TO DO: Would you find each line in the entries below with the string "like" and copy it?

== RECORDS TO USE ==

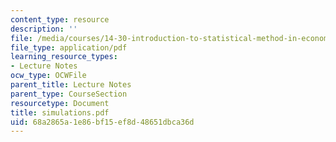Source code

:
 ```yaml
---
content_type: resource
description: ''
file: /media/courses/14-30-introduction-to-statistical-method-in-economics-spring-2006/68a2865a1e86bf15ef8d48651dbca36d_simulations.pdf
file_type: application/pdf
learning_resource_types:
- Lecture Notes
ocw_type: OCWFile
parent_title: Lecture Notes
parent_type: CourseSection
resourcetype: Document
title: simulations.pdf
uid: 68a2865a-1e86-bf15-ef8d-48651dbca36d
---
```

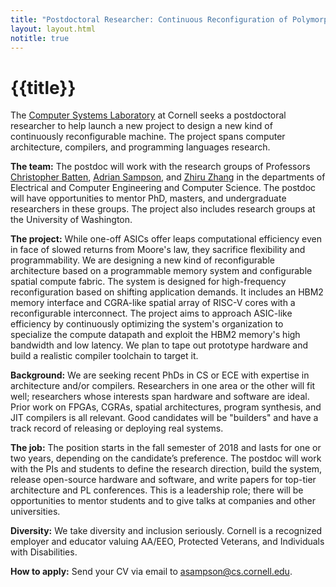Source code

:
 ```yaml
---
title: "Postdoctoral Researcher: Continuous Reconfiguration of Polymorphic Hardware"
layout: layout.html
notitle: true
---
```

# {{title}}

The [Computer Systems Laboratory][csl] at Cornell seeks a postdoctoral researcher to help launch a new project to design a new kind of continuously reconfigurable machine. The project spans computer architecture, compilers, and programming languages research.

[csl]: http://www.csl.cornell.edu

**The team:** The postdoc will work with the research groups of Professors [Christopher Batten][batten], [Adrian Sampson][sampson], and [Zhiru Zhang][zhang] in the departments of Electrical and Computer Engineering and Computer Science. The postdoc will have opportunities to mentor PhD, masters, and undergraduate researchers in these groups. The project also includes research groups at the University of Washington.

[batten]: http://www.csl.cornell.edu/~cbatten/
[sampson]: https://www.cs.cornell.edu/~asampson/
[zhang]: http://www.csl.cornell.edu/~zhiruz/

**The project:** While one-off ASICs offer leaps computational efficiency even in face of slowed returns from Moore's law, they sacrifice flexibility and programmability. We are designing a new kind of reconfigurable architecture based on a programmable memory system and configurable spatial compute fabric. The system is designed for high-frequency reconfiguration based on shifting application demands. It includes an HBM2 memory interface and CGRA-like spatial array of RISC-V cores with a reconfigurable interconnect. The project aims to approach ASIC-like efficiency by continuously optimizing the system's organization to specialize the compute datapath and exploit the HBM2 memory's high bandwidth and low latency. We plan to tape out prototype hardware and build a realistic compiler toolchain to target it.

**Background:** We are seeking recent PhDs in CS or ECE with expertise in architecture and/or compilers. Researchers in one area or the other will fit well; researchers whose interests span hardware and software are ideal. Prior work on FPGAs, CGRAs, spatial architectures, program synthesis, and JIT compilers is all relevant. Good candidates will be "builders" and have a track record of releasing or deploying real systems.

**The job:** The position starts in the fall semester of 2018 and lasts for one or two years, depending on the candidate’s preference. The postdoc will work with the PIs and students to define the research direction, build the system, release open-source hardware and software, and write papers for top-tier architecture and PL conferences. This is a leadership role; there will be opportunities to mentor students and to give talks at companies and other universities.

**Diversity:** We take diversity and inclusion seriously. Cornell is a recognized employer and educator valuing AA/EEO, Protected Veterans, and Individuals with Disabilities.

**How to apply:** Send your CV via email to <asampson@cs.cornell.edu>.
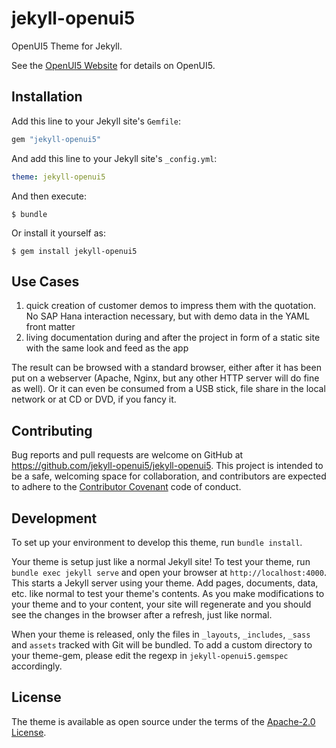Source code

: # jekyll-openui5

OpenUI5 Theme for Jekyll.

See the [OpenUI5 Website](https://openui5.org/) for details on OpenUI5.

## Installation

Add this line to your Jekyll site's `Gemfile`:

```ruby
gem "jekyll-openui5"
```

And add this line to your Jekyll site's `_config.yml`:

```yaml
theme: jekyll-openui5
```

And then execute:

    $ bundle

Or install it yourself as:

    $ gem install jekyll-openui5

## Use Cases

1. quick creation of customer demos to impress them with the quotation. No SAP Hana interaction necessary, but with demo data in the YAML front matter
2. living documentation during and after the project in form of a static site with the same look and feed as the app

The result can be browsed with a standard browser, either after it has been put on a webserver (Apache, Nginx, but any other HTTP server will do fine as well). Or it can even be consumed from a USB stick, file share in the local network or at CD or DVD, if you fancy it.

## Contributing

Bug reports and pull requests are welcome on GitHub at https://github.com/jekyll-openui5/jekyll-openui5. This project is intended to be a safe, welcoming space for collaboration, and contributors are expected to adhere to the [Contributor Covenant](http://contributor-covenant.org) code of conduct.

## Development

To set up your environment to develop this theme, run `bundle install`.

Your theme is setup just like a normal Jekyll site! To test your theme, run `bundle exec jekyll serve` and open your browser at `http://localhost:4000`. This starts a Jekyll server using your theme. Add pages, documents, data, etc. like normal to test your theme's contents. As you make modifications to your theme and to your content, your site will regenerate and you should see the changes in the browser after a refresh, just like normal.

When your theme is released, only the files in `_layouts`, `_includes`, `_sass` and `assets` tracked with Git will be bundled.
To add a custom directory to your theme-gem, please edit the regexp in `jekyll-openui5.gemspec` accordingly.

## License

The theme is available as open source under the terms of the [Apache-2.0 License](https://github.com/haslinger/jekyll-openui5/blob/master/LICENSE).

===

REPLY:
**The project:** While one-off ASICs offer leaps computational efficiency even in face of slowed returns from Moore's law, they sacrifice flexibility and programmability. We are designing a new kind of reconfigurable architecture based on a programmable memory system and configurable spatial compute fabric. The system is designed for high-frequency reconfiguration based on shifting application demands. It includes an HBM2 memory interface and CGRA-like spatial array of RISC-V cores with a reconfigurable interconnect. The project aims to approach ASIC-like efficiency by continuously optimizing the system's organization to specialize the compute datapath and exploit the HBM2 memory's high bandwidth and low latency. We plan to tape out prototype hardware and build a realistic compiler toolchain to target it.
Your theme is setup just like a normal Jekyll site! To test your theme, run `bundle exec jekyll serve` and open your browser at `http://localhost:4000`. This starts a Jekyll server using your theme. Add pages, documents, data, etc. like normal to test your theme's contents. As you make modifications to your theme and to your content, your site will regenerate and you should see the changes in the browser after a refresh, just like normal.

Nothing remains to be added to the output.